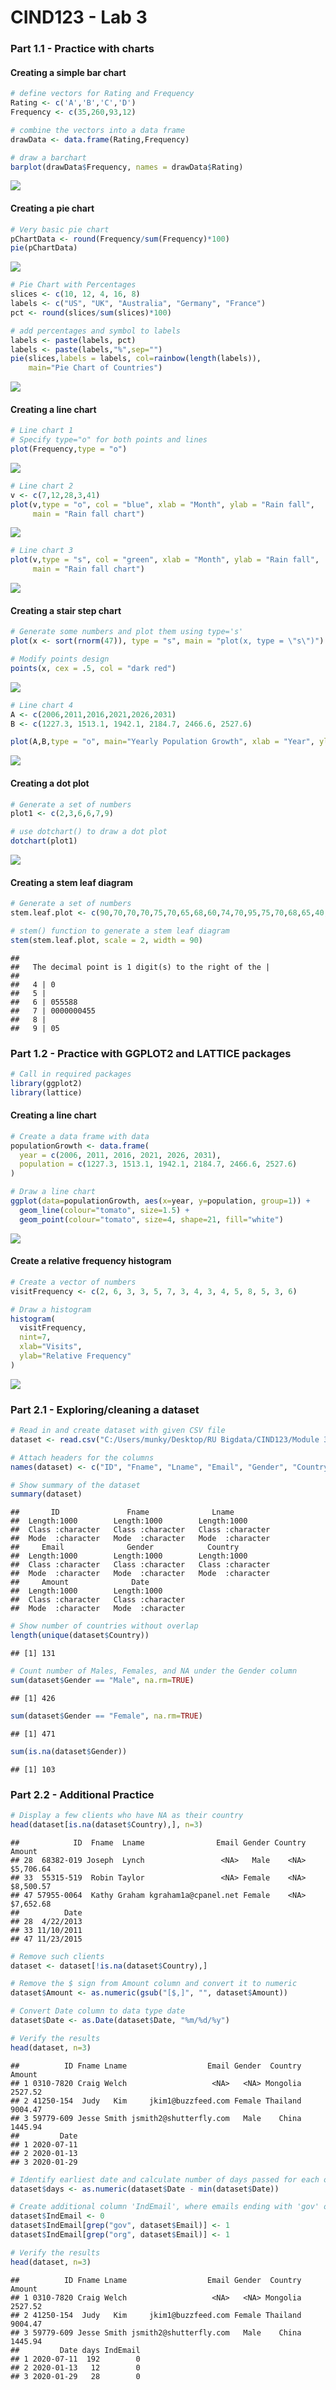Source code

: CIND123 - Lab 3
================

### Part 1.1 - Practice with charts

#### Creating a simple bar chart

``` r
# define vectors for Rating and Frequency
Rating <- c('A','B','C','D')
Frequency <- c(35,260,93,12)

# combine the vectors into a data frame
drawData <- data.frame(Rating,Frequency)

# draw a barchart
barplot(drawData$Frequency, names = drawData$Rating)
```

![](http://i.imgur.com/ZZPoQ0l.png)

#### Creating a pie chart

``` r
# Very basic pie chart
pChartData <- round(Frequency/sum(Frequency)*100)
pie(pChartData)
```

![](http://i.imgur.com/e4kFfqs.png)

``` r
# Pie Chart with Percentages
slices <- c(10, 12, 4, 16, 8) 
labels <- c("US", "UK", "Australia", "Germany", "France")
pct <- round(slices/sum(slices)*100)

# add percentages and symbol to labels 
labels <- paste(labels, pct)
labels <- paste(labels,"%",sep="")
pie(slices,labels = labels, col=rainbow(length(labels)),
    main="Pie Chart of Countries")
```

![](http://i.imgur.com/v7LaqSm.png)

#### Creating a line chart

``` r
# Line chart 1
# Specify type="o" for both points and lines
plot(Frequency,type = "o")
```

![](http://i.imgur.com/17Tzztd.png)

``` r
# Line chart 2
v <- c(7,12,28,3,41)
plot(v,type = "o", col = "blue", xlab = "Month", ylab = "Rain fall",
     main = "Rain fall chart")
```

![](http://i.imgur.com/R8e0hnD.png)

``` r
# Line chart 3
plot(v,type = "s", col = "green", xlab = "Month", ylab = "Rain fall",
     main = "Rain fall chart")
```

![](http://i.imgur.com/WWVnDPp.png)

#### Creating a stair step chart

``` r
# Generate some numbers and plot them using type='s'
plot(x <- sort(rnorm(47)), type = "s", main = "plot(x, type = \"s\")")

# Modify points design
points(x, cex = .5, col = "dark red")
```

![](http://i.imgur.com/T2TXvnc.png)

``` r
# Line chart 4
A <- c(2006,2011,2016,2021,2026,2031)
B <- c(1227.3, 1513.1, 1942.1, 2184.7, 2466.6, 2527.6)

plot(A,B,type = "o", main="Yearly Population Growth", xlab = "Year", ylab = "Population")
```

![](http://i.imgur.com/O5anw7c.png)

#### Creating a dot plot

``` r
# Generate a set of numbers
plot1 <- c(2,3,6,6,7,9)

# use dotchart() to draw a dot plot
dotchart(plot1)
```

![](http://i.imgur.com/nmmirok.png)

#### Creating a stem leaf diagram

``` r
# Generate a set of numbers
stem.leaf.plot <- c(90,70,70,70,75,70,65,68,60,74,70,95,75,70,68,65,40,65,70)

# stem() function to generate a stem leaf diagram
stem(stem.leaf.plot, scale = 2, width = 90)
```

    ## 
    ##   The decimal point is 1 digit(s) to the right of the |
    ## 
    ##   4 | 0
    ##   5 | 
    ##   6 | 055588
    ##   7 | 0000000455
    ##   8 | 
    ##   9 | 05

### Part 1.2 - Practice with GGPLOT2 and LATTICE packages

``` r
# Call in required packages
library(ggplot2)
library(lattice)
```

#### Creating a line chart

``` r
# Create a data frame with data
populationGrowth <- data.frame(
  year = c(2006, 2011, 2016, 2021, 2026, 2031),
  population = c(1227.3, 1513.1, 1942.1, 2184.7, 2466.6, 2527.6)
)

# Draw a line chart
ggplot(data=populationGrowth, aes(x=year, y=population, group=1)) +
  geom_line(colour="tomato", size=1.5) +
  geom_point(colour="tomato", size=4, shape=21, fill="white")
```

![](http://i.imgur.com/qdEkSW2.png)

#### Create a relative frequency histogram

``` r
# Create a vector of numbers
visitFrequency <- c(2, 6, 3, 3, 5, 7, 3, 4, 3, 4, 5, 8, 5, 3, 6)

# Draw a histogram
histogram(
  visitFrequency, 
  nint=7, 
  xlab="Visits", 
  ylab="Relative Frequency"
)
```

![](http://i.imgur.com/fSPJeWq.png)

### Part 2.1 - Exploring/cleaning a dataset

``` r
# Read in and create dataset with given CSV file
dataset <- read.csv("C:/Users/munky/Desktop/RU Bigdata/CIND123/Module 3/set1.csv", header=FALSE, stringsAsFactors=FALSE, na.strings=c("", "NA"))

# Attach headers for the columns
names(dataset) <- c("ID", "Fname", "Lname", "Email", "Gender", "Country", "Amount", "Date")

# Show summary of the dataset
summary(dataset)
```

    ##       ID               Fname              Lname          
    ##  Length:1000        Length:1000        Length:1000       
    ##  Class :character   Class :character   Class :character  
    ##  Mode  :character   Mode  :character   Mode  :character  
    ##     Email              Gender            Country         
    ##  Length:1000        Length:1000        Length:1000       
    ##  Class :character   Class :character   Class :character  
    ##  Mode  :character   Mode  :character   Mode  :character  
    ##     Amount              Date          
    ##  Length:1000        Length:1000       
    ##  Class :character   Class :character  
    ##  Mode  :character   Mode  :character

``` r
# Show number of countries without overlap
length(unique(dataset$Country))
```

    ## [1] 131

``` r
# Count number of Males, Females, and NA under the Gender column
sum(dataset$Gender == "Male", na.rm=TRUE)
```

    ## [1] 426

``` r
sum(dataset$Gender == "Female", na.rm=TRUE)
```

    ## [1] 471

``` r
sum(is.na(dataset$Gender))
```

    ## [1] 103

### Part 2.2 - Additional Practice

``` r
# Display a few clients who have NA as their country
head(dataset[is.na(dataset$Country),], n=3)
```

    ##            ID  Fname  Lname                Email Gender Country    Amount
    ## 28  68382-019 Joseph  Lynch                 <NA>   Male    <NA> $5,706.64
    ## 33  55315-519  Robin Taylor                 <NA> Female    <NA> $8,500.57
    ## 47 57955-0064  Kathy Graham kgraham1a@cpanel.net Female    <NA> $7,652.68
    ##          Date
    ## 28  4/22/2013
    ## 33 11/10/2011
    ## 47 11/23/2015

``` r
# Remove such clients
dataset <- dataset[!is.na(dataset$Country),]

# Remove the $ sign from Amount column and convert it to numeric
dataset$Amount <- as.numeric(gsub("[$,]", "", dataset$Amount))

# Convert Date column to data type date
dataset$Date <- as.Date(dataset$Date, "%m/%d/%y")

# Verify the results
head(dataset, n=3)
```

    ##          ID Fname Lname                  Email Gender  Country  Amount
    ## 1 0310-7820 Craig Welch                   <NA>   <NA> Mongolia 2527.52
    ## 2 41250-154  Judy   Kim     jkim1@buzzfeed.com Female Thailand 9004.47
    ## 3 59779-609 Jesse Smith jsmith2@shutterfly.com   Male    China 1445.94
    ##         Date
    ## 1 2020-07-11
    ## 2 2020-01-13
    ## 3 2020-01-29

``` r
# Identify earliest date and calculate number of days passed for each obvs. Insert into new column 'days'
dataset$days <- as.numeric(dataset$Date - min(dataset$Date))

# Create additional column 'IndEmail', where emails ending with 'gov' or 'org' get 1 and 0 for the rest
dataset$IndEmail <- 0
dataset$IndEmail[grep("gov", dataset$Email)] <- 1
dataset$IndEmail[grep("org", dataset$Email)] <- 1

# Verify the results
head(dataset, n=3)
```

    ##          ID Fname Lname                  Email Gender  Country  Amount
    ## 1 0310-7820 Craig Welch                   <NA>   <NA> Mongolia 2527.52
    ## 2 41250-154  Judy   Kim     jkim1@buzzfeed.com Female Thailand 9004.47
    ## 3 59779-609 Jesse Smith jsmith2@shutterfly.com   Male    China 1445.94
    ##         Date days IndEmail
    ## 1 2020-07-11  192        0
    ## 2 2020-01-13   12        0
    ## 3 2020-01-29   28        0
————
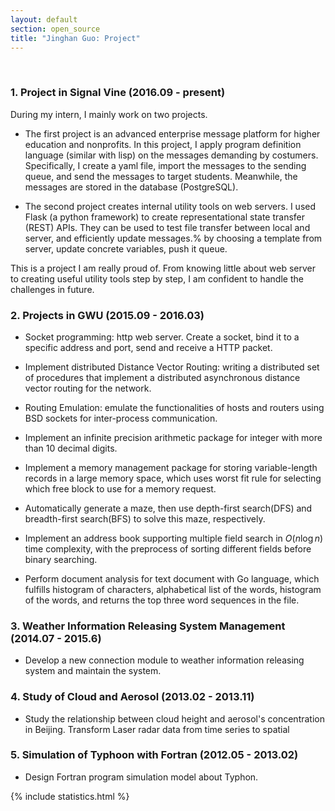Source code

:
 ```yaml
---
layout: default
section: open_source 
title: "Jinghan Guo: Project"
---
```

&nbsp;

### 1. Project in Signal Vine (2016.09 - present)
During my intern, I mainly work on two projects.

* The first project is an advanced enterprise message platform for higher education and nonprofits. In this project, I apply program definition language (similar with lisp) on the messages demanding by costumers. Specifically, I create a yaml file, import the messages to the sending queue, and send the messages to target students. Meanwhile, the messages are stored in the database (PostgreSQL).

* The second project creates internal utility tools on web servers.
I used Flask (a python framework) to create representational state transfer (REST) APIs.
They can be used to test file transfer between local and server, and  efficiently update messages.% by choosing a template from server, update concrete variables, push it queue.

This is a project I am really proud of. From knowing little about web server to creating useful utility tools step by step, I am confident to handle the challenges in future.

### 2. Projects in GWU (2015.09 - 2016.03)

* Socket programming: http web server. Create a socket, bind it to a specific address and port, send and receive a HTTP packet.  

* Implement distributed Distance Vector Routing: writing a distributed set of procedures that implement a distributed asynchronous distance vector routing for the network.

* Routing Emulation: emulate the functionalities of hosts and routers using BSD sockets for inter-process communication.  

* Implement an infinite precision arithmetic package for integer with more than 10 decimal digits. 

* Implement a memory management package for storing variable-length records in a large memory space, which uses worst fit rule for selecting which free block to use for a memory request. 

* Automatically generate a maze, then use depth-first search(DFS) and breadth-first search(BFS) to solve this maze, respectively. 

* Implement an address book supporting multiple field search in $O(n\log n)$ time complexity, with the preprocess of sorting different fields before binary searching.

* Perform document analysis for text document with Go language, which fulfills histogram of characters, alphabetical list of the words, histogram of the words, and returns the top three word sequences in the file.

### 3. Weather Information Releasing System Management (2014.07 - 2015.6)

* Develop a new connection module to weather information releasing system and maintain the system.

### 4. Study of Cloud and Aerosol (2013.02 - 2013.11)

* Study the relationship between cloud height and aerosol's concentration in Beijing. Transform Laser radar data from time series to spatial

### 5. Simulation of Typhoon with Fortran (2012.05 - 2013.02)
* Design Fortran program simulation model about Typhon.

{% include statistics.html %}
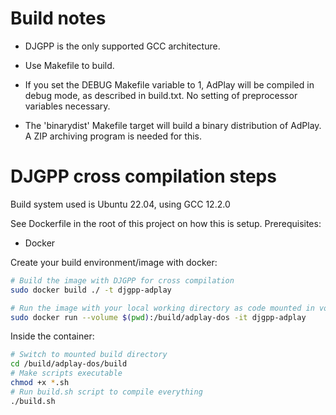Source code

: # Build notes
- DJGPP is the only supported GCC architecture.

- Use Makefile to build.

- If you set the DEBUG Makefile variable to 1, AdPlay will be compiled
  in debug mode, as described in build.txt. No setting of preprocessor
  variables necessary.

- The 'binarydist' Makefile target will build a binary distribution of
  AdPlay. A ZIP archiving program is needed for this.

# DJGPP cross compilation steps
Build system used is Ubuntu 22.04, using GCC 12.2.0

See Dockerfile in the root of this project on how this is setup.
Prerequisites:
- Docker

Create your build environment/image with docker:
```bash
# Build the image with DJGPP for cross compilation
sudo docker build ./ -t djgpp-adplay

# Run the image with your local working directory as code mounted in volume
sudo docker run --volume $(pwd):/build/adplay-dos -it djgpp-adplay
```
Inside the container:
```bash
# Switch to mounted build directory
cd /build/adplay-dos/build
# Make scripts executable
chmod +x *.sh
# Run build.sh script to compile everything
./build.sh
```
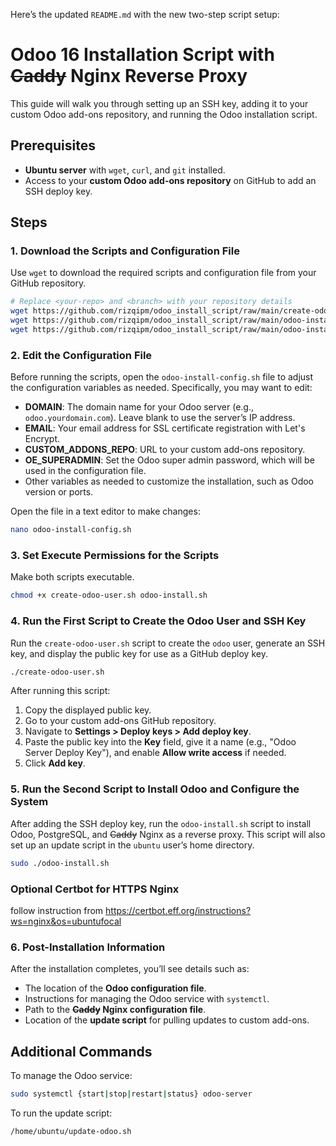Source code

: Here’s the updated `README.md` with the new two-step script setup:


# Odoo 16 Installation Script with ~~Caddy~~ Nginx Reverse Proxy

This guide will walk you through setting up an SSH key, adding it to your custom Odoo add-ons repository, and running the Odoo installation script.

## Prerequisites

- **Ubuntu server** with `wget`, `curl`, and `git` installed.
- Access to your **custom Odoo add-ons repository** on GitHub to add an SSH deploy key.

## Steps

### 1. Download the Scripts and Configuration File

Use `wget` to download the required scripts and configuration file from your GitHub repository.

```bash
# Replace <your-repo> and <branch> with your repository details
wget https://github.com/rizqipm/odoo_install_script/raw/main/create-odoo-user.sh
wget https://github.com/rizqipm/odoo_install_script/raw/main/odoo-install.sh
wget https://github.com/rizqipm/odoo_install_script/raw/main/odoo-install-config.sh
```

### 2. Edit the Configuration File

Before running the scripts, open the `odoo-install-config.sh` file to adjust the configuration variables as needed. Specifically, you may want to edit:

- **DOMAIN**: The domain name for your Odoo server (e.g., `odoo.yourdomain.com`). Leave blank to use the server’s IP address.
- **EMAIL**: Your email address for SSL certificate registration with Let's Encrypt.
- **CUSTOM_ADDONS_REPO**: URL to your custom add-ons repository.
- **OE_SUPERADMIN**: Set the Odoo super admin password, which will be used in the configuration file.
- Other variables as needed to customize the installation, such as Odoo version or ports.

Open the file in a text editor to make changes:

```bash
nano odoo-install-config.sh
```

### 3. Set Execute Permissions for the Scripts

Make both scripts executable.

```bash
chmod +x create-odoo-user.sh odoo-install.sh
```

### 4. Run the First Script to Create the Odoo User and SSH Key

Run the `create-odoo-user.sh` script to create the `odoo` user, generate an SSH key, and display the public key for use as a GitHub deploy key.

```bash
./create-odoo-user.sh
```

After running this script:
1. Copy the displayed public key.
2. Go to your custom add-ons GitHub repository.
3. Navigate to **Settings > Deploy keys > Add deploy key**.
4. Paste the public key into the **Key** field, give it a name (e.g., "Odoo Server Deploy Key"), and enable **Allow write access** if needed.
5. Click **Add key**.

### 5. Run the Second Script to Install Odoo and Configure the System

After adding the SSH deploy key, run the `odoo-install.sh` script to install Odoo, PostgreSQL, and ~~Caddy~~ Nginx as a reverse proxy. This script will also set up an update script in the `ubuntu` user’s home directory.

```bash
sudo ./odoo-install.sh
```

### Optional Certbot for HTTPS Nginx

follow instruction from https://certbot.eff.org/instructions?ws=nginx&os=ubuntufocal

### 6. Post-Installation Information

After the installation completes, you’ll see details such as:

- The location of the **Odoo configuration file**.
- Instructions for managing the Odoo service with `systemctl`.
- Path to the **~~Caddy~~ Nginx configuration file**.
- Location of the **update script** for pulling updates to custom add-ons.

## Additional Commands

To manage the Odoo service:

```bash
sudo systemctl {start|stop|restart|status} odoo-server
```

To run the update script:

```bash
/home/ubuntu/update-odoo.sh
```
————
* WHAT TO WORK ON: For this task, return exactly the stretch of the listing above from the line with "- DJGPP is the" through the line with "## Prerequisites", inclusive and without pictures.

* EXERCISE ANSWER:
- DJGPP is the only supported GCC architecture.

- Use Makefile to build.

- If you set the DEBUG Makefile variable to 1, AdPlay will be compiled
  in debug mode, as described in build.txt. No setting of preprocessor
  variables necessary.

- The 'binarydist' Makefile target will build a binary distribution of
  AdPlay. A ZIP archiving program is needed for this.

# DJGPP cross compilation steps
Build system used is Ubuntu 22.04, using GCC 12.2.0

See Dockerfile in the root of this project on how this is setup.
Prerequisites:
- Docker

Create your build environment/image with docker:
```bash
# Build the image with DJGPP for cross compilation
sudo docker build ./ -t djgpp-adplay

# Run the image with your local working directory as code mounted in volume
sudo docker run --volume $(pwd):/build/adplay-dos -it djgpp-adplay
```
Inside the container:
```bash
# Switch to mounted build directory
cd /build/adplay-dos/build
# Make scripts executable
chmod +x *.sh
# Run build.sh script to compile everything
./build.sh
```
Source code

: Here’s the updated `README.md` with the new two-step script setup:


# Odoo 16 Installation Script with ~~Caddy~~ Nginx Reverse Proxy

This guide will walk you through setting up an SSH key, adding it to your custom Odoo add-ons repository, and running the Odoo installation script.

## Prerequisites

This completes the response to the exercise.